Hardersen S.,Cent. National per lo Studio e la Conservazione della Biodiversita Forestale Bosco Fontana di Verona |
Toni I.,Cent. National per lo Studio e la Conservazione della Biodiversita Forestale Bosco Fontana di Verona |
Cornacchia P.,Cent. National per lo Studio e la Conservazione della Biodiversita Forestale Bosco Fontana di Verona |
Curletti G.,Museo Civico di Storia Naturale Entomologia |
And 2 more authors.
Bulletin of Insectology | Year: 2012
The highly fragmented floodplain forest remnants of the river Po (Italy) are protected at the European level, but surprisingly little is known about their ecology and in particular their invertebrate fauna. The present work investigates 11 selected beetle families sampled in the reserve of Isola Boscone (Lombardy Region, Mantua Province), which is situated inside the embankments of the Po. Twelve window traps were attached to dead trees, either in open and sun-exposed situations (n = 6) or in the understorey of small forest patches (n = 6), and were active from 16 June to 3 November 2009. The following 11 beetle families were studied: Histeridae, Lucanidae, Scarabaeidae, Lissomidae, Elateridae, Buprestidae, Cleridae, Aderidae, Tenebrionidae, Cerambycidae, Anthribidae. A total of 495 individuals belonging to 53 species were collected, including five species of particular faunistic interest. The species Aegosoma scabricorne (Scopoli) and Dissoleucas niveirostris (F.) were associated with the forest habitat, while Chlorophorus varius (Muller), Dorcus parallelipipedus (L.) and Nalassus dryadophilus (Mulsant) were associated with the open habitat.
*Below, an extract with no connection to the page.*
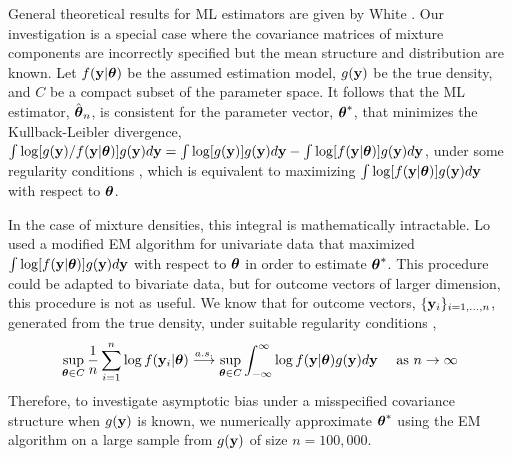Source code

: General theoretical results for ML estimators are given by White \cite{white1982}. Our investigation is a special case where the covariance matrices of mixture components are incorrectly specified but the mean structure and distribution are known. Let $f(\mathbf y|\boldsymbol \theta)$ be the assumed estimation model, $g(\mathbf y)$ be the true density, and $C$ be a compact subset of the parameter space. It follows that the ML estimator, $\hat{\boldsymbol\theta}_{n}$, is consistent for the parameter vector, $\boldsymbol\theta^{*}$, that minimizes the Kullback-Leibler divergence, $\int \log[g(\mathbf y)/f(\mathbf y|\boldsymbol\theta)]g(\mathbf y)d\mathbf y=\int \log[g(\mathbf y)]g(\mathbf y)d\mathbf y-\int \log[f(\mathbf y|\boldsymbol\theta)]g(\mathbf y)d\mathbf y$, under some regularity conditions \cite{white1982}, which is equivalent to maximizing $\int \log[f(\mathbf y|\boldsymbol\theta)]g(\mathbf y)d\mathbf y$ with respect to $\boldsymbol\theta$.  

In the case of mixture densities, this integral is mathematically intractable. Lo \cite{lo2011} used a modified EM algorithm for univariate data that maximized $\int \log[f(\mathbf y|\boldsymbol\theta)]g(\mathbf y)d\mathbf y$  with respect to $\boldsymbol \theta$ in order to estimate $\boldsymbol\theta^{*}$. This procedure could be adapted to bivariate data, but for outcome vectors of larger dimension, this procedure is not as useful.  We know that for outcome vectors, $\{\mathbf y_i\}_{i=1,...,n}$, generated from the true density, under suitable regularity conditions \cite{jennrich1969},
$$\sup_{\boldsymbol \theta\in C}\frac{1}{n}\sum_{i=1}^{n} \log f(\mathbf y_{i}|\boldsymbol \theta)\overset{a.s.}{\longrightarrow} \sup_{\boldsymbol \theta\in C} \int^{\infty}_{-\infty} \log f(\mathbf y|\boldsymbol \theta)g(\mathbf y)d\mathbf y \quad \text{ as } n\rightarrow \infty$$
Therefore, to investigate asymptotic bias under a misspecified covariance structure when $g(\mathbf y)$ is known, we numerically approximate $\boldsymbol\theta^{*}$ using the EM algorithm on a large sample from $g(\mathbf y)$ of size $n=100,000$.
Analyses of the abundance data revealed that the traps from the two habitat types differed in their community composition and that more species were caught in the open habitat. However, individual-based rarefaction curves showed that species richness did not differ when the number of species was plotted in relation to the number of individuals caught. This finding shows that richness estimates need to be interpreted with caution. The study also highlights that monitoring of beetles in floodplain forest remnants is complicated by recurrent floods.